GIVEN RECORDS START
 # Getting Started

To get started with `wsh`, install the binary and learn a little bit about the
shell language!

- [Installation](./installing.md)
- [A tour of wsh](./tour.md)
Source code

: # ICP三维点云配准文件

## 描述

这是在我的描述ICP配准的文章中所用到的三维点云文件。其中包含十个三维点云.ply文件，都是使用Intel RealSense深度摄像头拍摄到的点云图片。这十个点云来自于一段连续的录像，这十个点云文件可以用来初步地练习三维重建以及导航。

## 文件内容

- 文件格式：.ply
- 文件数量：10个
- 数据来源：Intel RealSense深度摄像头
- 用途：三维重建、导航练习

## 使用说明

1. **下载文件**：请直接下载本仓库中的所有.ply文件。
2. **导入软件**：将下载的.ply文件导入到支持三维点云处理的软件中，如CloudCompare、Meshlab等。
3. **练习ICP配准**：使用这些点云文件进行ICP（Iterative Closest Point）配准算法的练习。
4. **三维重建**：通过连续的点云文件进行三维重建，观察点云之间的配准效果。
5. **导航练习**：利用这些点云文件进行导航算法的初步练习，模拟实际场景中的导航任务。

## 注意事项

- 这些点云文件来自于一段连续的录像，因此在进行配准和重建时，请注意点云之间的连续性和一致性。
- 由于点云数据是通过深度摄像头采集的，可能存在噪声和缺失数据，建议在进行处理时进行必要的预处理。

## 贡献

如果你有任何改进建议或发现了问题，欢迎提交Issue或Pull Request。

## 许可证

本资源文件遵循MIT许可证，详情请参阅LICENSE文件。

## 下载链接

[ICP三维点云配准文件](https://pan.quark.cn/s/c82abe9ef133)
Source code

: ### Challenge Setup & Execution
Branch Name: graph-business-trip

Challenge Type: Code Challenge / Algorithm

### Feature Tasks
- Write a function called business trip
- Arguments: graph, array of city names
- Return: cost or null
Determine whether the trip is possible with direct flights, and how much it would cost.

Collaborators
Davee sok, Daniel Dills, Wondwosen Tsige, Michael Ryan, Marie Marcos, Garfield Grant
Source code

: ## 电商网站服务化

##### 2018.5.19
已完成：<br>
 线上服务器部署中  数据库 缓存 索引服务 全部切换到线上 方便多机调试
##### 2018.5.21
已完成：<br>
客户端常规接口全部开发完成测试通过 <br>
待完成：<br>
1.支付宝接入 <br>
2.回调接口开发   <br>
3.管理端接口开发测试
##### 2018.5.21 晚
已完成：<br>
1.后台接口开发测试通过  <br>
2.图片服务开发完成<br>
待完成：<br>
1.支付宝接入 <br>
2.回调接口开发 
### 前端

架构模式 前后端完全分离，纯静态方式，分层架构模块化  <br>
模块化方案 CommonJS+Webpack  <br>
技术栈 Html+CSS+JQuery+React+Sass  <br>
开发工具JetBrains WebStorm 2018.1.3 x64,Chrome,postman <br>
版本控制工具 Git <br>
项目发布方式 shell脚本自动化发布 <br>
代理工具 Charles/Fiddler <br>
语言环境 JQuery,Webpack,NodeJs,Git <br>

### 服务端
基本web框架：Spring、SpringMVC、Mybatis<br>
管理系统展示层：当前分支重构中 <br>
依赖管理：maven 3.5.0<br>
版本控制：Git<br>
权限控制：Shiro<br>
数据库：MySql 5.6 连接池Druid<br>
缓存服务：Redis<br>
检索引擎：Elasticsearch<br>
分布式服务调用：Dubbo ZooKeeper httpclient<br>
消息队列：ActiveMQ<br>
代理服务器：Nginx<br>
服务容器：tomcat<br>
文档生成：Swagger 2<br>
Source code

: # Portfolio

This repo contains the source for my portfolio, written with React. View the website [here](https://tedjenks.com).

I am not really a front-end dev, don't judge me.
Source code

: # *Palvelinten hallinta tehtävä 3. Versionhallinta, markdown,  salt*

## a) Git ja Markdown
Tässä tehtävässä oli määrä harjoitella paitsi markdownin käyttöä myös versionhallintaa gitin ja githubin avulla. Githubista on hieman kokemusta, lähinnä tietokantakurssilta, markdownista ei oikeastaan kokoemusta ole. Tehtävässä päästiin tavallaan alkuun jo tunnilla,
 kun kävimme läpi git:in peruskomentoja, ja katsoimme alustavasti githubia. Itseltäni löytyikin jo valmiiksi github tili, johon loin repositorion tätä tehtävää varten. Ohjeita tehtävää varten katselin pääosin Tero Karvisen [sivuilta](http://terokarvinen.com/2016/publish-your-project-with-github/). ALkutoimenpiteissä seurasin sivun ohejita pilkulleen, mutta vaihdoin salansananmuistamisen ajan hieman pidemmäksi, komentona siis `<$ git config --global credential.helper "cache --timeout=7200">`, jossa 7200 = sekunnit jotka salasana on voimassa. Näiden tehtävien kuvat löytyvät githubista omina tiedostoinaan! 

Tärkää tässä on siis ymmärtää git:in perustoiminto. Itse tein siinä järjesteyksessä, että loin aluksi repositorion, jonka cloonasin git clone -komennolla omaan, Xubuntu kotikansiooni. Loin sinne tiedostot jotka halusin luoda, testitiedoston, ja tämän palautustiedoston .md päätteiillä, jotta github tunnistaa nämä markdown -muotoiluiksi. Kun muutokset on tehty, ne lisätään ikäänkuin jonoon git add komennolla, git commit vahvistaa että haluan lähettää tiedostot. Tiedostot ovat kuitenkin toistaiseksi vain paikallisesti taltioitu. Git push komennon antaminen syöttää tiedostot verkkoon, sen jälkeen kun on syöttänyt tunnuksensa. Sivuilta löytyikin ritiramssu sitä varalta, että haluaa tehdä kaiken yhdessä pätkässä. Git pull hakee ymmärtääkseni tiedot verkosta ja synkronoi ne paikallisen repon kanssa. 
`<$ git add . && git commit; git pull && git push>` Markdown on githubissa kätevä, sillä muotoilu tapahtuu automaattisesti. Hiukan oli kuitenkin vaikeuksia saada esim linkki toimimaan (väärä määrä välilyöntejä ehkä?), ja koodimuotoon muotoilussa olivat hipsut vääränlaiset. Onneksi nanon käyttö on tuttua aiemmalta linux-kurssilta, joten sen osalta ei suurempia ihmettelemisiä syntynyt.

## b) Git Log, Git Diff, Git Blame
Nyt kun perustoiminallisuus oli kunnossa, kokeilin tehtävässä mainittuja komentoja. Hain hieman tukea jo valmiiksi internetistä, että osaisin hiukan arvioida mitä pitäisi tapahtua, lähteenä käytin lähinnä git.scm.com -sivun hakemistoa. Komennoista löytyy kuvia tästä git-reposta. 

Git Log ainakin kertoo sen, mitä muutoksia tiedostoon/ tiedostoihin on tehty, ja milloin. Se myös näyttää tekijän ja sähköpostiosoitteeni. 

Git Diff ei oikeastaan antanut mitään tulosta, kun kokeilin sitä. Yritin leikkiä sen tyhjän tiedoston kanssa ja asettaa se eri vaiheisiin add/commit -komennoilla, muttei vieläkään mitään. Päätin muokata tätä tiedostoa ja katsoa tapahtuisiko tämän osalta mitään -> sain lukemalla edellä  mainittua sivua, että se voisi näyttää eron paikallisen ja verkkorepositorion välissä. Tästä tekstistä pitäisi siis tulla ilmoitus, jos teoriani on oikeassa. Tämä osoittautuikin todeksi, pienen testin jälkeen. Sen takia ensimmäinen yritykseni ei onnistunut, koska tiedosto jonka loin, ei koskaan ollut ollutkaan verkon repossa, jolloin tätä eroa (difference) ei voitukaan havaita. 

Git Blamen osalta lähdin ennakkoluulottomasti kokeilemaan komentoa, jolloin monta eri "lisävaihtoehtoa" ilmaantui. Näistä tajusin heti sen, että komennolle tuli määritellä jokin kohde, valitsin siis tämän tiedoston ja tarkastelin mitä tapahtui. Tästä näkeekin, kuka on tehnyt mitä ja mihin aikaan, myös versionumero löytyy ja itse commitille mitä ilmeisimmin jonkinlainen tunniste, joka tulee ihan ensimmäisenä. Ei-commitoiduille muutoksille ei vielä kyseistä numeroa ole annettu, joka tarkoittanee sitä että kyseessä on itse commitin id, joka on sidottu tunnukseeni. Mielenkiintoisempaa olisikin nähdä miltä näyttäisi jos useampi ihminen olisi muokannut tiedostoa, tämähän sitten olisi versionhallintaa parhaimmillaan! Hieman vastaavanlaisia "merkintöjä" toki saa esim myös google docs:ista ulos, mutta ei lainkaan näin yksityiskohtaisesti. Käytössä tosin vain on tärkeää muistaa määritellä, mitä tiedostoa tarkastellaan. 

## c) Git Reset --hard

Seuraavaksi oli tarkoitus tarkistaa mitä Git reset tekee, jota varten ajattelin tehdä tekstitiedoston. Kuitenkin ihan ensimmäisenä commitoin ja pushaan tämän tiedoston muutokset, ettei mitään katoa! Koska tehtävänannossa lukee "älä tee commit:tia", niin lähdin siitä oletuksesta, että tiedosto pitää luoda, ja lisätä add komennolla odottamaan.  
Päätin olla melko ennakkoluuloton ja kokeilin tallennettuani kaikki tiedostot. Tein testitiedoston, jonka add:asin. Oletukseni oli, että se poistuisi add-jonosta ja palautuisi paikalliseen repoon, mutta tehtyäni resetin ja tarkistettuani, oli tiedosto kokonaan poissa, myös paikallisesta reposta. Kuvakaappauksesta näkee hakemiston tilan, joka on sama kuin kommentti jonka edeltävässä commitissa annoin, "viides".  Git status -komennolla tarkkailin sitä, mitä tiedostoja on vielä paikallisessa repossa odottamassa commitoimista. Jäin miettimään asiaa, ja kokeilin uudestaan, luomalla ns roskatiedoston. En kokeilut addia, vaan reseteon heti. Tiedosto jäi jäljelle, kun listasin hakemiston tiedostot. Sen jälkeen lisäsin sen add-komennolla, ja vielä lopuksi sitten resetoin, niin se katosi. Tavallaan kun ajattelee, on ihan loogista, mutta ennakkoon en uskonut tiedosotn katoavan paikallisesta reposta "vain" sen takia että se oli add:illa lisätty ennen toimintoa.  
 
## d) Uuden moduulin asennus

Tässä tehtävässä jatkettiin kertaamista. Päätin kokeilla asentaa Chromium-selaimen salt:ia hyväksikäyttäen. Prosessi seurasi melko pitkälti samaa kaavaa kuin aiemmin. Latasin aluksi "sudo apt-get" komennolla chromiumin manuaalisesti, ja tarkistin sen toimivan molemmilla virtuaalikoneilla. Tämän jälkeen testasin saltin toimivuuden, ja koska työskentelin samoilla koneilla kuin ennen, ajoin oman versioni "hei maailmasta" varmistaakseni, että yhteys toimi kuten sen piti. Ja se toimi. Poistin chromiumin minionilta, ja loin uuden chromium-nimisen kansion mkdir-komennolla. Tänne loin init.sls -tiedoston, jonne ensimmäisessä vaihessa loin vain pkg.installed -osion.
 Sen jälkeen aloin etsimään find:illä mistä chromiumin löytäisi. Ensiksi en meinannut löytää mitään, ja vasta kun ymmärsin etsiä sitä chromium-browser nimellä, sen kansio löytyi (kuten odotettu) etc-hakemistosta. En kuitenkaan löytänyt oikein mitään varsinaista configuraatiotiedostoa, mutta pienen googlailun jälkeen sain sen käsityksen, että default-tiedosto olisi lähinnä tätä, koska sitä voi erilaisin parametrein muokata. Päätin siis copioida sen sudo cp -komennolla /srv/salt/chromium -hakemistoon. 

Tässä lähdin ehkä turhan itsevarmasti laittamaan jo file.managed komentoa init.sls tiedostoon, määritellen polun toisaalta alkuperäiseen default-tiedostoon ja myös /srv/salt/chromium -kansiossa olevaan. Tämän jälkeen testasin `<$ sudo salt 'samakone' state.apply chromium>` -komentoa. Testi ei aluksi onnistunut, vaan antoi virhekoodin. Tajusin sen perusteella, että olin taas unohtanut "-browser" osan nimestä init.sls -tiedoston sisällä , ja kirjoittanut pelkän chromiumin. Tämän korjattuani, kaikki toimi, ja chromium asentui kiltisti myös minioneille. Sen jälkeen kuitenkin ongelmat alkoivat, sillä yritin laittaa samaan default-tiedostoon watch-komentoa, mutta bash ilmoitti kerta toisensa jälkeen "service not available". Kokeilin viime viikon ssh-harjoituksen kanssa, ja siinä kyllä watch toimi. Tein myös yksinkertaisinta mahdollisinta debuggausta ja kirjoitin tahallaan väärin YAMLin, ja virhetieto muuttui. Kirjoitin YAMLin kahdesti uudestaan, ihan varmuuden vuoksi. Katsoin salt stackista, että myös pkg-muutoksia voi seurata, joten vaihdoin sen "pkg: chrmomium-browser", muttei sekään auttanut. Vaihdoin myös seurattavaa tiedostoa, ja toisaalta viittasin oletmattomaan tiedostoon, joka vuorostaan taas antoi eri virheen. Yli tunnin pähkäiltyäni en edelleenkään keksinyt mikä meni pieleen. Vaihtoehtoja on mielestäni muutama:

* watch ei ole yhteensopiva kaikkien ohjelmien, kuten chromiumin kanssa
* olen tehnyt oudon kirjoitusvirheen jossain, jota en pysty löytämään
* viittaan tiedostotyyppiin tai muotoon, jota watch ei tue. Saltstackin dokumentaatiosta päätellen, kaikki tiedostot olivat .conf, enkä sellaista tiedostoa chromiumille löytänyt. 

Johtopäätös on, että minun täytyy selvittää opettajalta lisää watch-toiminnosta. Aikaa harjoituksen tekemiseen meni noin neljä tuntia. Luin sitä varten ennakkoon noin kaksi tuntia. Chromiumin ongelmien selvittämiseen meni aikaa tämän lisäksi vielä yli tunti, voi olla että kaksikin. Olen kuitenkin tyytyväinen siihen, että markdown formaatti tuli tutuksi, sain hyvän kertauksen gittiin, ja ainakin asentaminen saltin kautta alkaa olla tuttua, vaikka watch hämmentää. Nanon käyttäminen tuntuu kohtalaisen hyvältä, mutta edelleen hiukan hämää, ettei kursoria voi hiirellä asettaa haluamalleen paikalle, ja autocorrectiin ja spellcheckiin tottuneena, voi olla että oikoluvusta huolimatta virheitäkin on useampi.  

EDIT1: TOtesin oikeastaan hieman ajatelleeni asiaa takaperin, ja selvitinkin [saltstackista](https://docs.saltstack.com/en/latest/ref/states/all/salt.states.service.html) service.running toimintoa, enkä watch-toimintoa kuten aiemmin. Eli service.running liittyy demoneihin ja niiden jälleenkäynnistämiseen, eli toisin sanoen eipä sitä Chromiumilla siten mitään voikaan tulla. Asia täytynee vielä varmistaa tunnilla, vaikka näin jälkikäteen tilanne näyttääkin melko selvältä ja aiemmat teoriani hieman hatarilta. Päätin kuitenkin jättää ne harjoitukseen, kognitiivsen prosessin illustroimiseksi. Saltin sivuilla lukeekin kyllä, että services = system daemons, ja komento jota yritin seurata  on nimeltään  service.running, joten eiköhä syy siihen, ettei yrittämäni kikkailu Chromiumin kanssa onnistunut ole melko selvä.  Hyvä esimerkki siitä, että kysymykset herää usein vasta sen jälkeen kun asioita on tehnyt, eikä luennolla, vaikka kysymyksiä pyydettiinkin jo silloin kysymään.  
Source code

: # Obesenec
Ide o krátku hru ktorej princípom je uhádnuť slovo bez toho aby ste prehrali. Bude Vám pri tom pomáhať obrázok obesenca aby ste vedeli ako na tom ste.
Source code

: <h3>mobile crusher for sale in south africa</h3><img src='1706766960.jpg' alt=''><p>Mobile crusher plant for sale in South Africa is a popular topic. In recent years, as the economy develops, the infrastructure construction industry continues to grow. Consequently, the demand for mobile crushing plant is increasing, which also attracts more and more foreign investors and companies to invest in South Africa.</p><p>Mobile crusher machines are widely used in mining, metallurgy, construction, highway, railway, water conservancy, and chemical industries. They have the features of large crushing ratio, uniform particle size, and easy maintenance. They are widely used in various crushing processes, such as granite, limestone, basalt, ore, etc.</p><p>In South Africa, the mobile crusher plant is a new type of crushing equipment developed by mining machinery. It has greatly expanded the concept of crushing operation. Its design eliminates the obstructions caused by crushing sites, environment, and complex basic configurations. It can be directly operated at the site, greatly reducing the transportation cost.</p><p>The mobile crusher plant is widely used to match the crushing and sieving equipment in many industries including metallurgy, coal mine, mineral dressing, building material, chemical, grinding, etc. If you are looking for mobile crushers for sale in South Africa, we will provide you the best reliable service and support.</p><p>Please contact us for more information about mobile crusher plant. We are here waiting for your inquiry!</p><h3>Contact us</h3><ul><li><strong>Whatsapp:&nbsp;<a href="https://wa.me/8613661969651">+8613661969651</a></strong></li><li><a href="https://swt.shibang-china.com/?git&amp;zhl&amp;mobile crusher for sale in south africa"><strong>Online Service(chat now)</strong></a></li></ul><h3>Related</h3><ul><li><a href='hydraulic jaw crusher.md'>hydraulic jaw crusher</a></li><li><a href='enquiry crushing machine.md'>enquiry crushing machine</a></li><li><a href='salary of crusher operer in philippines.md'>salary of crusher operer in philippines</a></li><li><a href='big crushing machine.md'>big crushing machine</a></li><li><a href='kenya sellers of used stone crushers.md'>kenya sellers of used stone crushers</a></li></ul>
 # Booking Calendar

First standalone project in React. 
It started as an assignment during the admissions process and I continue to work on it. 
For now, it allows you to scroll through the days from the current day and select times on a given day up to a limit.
GIVEN RECORDS END
Return all lines from the data above with "Webpack" in them.

模块化方案 CommonJS+Webpack  <br>
语言环境 JQuery,Webpack,NodeJs,Git <br>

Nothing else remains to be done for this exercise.